Stored data
--------------------

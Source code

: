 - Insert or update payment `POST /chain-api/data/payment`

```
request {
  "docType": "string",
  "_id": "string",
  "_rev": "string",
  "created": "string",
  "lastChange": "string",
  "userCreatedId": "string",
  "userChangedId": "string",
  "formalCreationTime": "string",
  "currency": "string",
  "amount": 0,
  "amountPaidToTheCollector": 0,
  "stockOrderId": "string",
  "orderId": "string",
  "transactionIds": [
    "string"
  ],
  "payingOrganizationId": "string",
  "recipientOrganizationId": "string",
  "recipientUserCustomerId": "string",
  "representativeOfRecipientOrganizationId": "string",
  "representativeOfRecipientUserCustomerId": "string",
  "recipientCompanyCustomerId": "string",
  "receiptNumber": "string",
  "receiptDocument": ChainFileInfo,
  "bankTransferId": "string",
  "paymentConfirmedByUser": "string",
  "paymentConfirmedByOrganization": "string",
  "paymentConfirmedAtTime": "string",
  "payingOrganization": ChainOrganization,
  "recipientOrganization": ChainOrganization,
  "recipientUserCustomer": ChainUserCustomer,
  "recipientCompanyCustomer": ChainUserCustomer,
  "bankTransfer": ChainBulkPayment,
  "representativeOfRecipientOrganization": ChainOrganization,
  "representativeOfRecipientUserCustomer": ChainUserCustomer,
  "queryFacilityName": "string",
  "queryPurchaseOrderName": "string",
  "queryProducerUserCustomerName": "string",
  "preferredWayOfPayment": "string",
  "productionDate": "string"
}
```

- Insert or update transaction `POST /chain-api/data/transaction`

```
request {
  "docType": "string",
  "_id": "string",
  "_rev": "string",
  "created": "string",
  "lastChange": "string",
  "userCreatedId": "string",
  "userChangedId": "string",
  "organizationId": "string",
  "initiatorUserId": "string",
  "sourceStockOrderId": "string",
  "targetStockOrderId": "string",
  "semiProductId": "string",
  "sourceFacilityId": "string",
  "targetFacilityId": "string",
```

--------------------

■ **Activity**
Wherever the word "Insert" appears in a line of the records, count that line. Say how many there are, with no other words.

■ **Your response**
2